Dad’s taught me so much of what I know; how to tie my laces, how to ride a bike, how to swim, how to be facetious and mostly get away with it, how to pull funny pranks on mates…and the important things; like how to be a good friend, how to really listen to someone, how to mingle at parties, what to look for in a life partner…there are so many things that Dad taught me, I can scarcely list them all.
Memories come to mind of Dad – brought on usually by scents or songs. …Dad laughing as I told him a stupid joke, Dad shaking his head and rubbing his forehead in exasperation when we didn’t agree (which was a lot), Dad putting his thumbs in the waistband of his pants – which was a sign of danger and meant that Dad was close to breaking point and about to start really yelling, Dad patting my knee fondly when we’d sit on the bench waiting for my psych appointment when I was much younger or the way Dad would rub the tops of my shoulders whenever I was scared; “it’s okay, Darl”.
I can hear his gruff voice when I close my eyes.
I miss him. So much.
It’s weird what you remember after someone you love is gone.
Mom wanting to release Dad’s ashes into the river really upset me. I’m not ready to let him go.
To try to alleviate my suffering, I asked Mom if I could please have “a tiny bit of Dad’s ashes” to mix in with the soil on the Magnolia tree we have. It’s a tiny thing, just a baby tree. A ‘treelette’ if you will. It will probably take 50 years to see it as a fully grown tree, but I like the idea of watching it grow and having a solid thing to talk to and hang out with. A piece of my Dad. This is special for these reasons:
- Dad loved trees and nature so this is very fitting for him
- Magnolias are very special because we spent 15 years in the Northern Territory on MAGNOLIA CLOSE.
I held my breath waiting for Mom to reply and when she did, tears of relief ran down my face: “Of course, sweetheart – your Dad would like that a lot”.
1 problem down. 1 to go – how to get the ashes from Mom and how to transport them.
My Dad’s ashes, you guys.
The burnt bits of his body.
How are we as a society okay with this???
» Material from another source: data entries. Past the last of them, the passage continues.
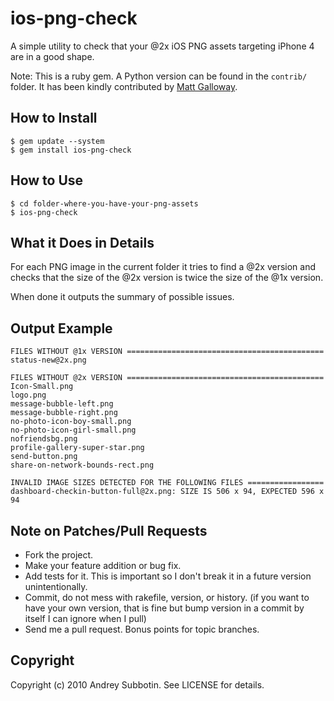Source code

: # ios-png-check

A simple utility to check that your @2x iOS PNG assets targeting iPhone 4 are in a good shape.

Note: This is a ruby gem. A Python version can be found in the `contrib/` folder. 
It has been kindly contributed by [Matt Galloway](http://iphone.galloway.me.uk/).

## How to Install

	$ gem update --system
	$ gem install ios-png-check

## How to Use

	$ cd folder-where-you-have-your-png-assets
	$ ios-png-check

## What it Does in Details

For each PNG image in the current folder it tries to find a @2x version and checks that the size of the @2x version is twice the size of the @1x version.

When done it outputs the summary of possible issues.

## Output Example

	FILES WITHOUT @1x VERSION ============================================
	status-new@2x.png

	FILES WITHOUT @2x VERSION ============================================
	Icon-Small.png
	logo.png
	message-bubble-left.png
	message-bubble-right.png
	no-photo-icon-boy-small.png
	no-photo-icon-girl-small.png
	nofriendsbg.png
	profile-gallery-super-star.png
	send-button.png
	share-on-network-bounds-rect.png

	INVALID IMAGE SIZES DETECTED FOR THE FOLLOWING FILES =================
	dashboard-checkin-button-full@2x.png: SIZE IS 506 x 94, EXPECTED 596 x 94

## Note on Patches/Pull Requests
 
* Fork the project.
* Make your feature addition or bug fix.
* Add tests for it. This is important so I don't break it in a
  future version unintentionally.
* Commit, do not mess with rakefile, version, or history.
  (if you want to have your own version, that is fine but bump version in a commit by itself I can ignore when I pull)
* Send me a pull request. Bonus points for topic branches.

## Copyright

Copyright (c) 2010 Andrey Subbotin. See LICENSE for details.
I can’t sometimes. I can’t dwell on it because it always has me crying hard at the thought that my 6-foot-tall Dad is now ashes in a copper urn.
Absurdly, I thought a small plastic container would do.
In my mind’s eye, I could even see Dad laughing about it “I’m not too good for tupperwear, Chook! Hahahahaha!”.
No, you’re not. You’ve always been a humble man, God bless you.
Alun was appalled at the idea.
A small cardboard box arrived in the mail a few days later and Alun formally presented it to me.
“It’s for you, Gorg”
Is it perfume? No – maybe earrings???
I was so excited. I giggled as I tore the sticky tape off.
Alun put his hand over mine “Slow down, tiger – this is special and will probably make you cry”
I opened it carefully now. Biting my lip.
Alun was right, when I unraveled the tissue paper, I cried at the sight of a little pink urn – probably the size of an eraser. It was very heavy. Solid.
In tears, I thanked Alun. To make light of the situation, I made a big show of ‘weighing’ the urn in my hand; “Dad’s lost a bit of weight”.
Alun chuckled and shook his head.
I couldn’t face seeing Dad’s big urn, so Alun went. He took a paper funnel with him so he wouldn’t “spill” any of Dad as he carefully transferred his ashes from one urn to another.
Crying as I type this to you. I never thought we’d be having this conversation…about my Dad’s ashes.
When I can muster up the courage, I’ll tip some of Dad’s ashes into the soil in the pot the Magnolia tree is growing. Not all, because Alun is very taken with the pink urn and even took it with him to the pub the other day, so he could “have a pint with the old man”.
A pint of Guiness. My Dad’s favourite.